▶ EXERCISE PROMPT: Make an exact copy of all the entries, but do not reproduce the pictures.

▶ DATA LISTING:
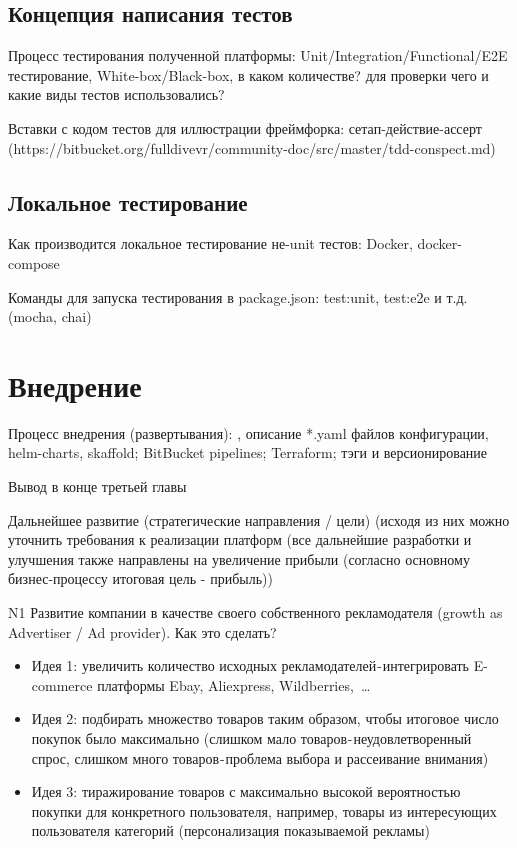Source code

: \documentclass[times]{itmo-student-thesis}
\begin{document}
\subsection{Концепция написания тестов}

Процесс тестирования полученной платформы: Unit/Integration/Functional/E2E тестирование, White-box/Black-box, в каком количестве? для проверки чего и какие виды тестов использовались?

Вставки с кодом тестов для иллюстрации фреймфорка: сетап-действие-ассерт (https://bitbucket.org/fulldivevr/community-doc/src/master/tdd-conspect.md)

\subsection{Локальное тестирование}

Как производится локальное тестирование не-unit тестов: Docker, docker-compose

Команды для запуска тестирования в package.json: test:unit, test:e2e и т.д. (mocha, chai)

\section{Внедрение}

Процесс внедрения (развертывания): , описание *.yaml файлов конфигурации, helm-charts, skaffold; BitBucket pipelines; Terraform; тэги и версионирование

\chapterconclusion

Вывод в конце третьей главы





\startconclusionpage

Дальнейшее развитие (стратегические направления / цели) (исходя из них можно уточнить требования к реализации платформ
(все дальнейшие разработки и улучшения также направлены на увеличение прибыли (согласно основному бизнес-процессу итоговая цель - прибыль))

N1 Развитие компании в качестве своего собственного рекламодателя (growth as Advertiser / Ad provider). Как это сделать?
\begin{itemize}
\item Идея 1: увеличить количество исходных рекламодателей - интегрировать E-commerce платформы Ebay, Aliexpress, Wildberries, …
\item Идея 2: подбирать множество товаров таким образом, чтобы итоговое число покупок было максимально (слишком мало товаров - неудовлетворенный спрос, слишком много товаров - проблема выбора и рассеивание внимания)
\item Идея 3: тиражирование товаров с максимально высокой вероятностью покупки для конкретного пользователя, например, товары из интересующих пользователя категорий (персонализация показываемой рекламы)
\end{itemize}
\end{document}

▶ OUTPUT FOR THIS EXERCISE:
Source code

: \documentclass[times]{itmo-student-thesis}
\begin{document}
\subsection{Концепция написания тестов}

Процесс тестирования полученной платформы: Unit/Integration/Functional/E2E тестирование, White-box/Black-box, в каком количестве? для проверки чего и какие виды тестов использовались?

Вставки с кодом тестов для иллюстрации фреймфорка: сетап-действие-ассерт (https://bitbucket.org/fulldivevr/community-doc/src/master/tdd-conspect.md)

\subsection{Локальное тестирование}

Как производится локальное тестирование не-unit тестов: Docker, docker-compose

Команды для запуска тестирования в package.json: test:unit, test:e2e и т.д. (mocha, chai)

\section{Внедрение}

Процесс внедрения (развертывания): , описание *.yaml файлов конфигурации, helm-charts, skaffold; BitBucket pipelines; Terraform; тэги и версионирование

\chapterconclusion

Вывод в конце третьей главы





\startconclusionpage

Дальнейшее развитие (стратегические направления / цели) (исходя из них можно уточнить требования к реализации платформ
(все дальнейшие разработки и улучшения также направлены на увеличение прибыли (согласно основному бизнес-процессу итоговая цель - прибыль))

N1 Развитие компании в качестве своего собственного рекламодателя (growth as Advertiser / Ad provider). Как это сделать?
\begin{itemize}
\item Идея 1: увеличить количество исходных рекламодателей - интегрировать E-commerce платформы Ebay, Aliexpress, Wildberries, …
\item Идея 2: подбирать множество товаров таким образом, чтобы итоговое число покупок было максимально (слишком мало товаров - неудовлетворенный спрос, слишком много товаров - проблема выбора и рассеивание внимания)
\item Идея 3: тиражирование товаров с максимально высокой вероятностью покупки для конкретного пользователя, например, товары из интересующих пользователя категорий (персонализация показываемой рекламы)
\end{itemize}
\end{document}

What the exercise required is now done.